Task to carry out:
The answer must be every line of the records below that contains the word "text".

Dataset entries:
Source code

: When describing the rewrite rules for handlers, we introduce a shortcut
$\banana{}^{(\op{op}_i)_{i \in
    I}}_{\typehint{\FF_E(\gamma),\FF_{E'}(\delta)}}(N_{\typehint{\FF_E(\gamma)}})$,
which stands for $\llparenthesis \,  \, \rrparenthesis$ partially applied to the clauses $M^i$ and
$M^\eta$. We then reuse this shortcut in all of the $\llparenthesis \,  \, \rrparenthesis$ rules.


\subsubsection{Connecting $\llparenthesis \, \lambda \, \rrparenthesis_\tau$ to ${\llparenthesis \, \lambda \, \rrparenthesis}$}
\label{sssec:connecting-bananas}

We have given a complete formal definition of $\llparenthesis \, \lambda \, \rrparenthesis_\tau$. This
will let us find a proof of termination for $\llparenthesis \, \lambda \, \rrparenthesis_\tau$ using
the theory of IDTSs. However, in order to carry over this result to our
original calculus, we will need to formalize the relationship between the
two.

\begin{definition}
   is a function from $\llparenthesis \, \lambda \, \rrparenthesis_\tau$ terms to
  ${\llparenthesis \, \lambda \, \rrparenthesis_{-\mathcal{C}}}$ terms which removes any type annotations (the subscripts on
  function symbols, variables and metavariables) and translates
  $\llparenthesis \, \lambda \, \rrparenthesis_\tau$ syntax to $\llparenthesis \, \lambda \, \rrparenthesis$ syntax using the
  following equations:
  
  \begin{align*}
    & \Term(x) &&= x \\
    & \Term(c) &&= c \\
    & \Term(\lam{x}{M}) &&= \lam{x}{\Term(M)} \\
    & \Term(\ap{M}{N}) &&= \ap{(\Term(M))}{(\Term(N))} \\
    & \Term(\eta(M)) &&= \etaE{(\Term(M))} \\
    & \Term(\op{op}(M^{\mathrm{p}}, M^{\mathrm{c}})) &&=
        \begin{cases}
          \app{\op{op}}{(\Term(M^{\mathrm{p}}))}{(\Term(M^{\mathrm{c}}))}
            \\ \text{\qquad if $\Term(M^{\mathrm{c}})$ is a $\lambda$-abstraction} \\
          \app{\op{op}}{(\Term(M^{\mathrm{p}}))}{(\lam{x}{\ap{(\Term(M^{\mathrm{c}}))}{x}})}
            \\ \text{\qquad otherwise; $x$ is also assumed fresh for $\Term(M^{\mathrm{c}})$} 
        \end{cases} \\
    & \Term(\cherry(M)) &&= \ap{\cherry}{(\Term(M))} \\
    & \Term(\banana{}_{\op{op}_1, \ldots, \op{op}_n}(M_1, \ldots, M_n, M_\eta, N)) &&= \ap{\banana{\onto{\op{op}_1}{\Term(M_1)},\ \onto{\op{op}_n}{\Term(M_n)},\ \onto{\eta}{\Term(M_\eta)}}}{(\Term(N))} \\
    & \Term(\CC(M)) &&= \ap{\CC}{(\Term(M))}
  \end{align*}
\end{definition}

Response to the exercise:
            \\ \text{\qquad if $\Term(M^{\mathrm{c}})$ is a $\lambda$-abstraction} \\
            \\ \text{\qquad otherwise; $x$ is also assumed fresh for $\Term(M^{\mathrm{c}})$} 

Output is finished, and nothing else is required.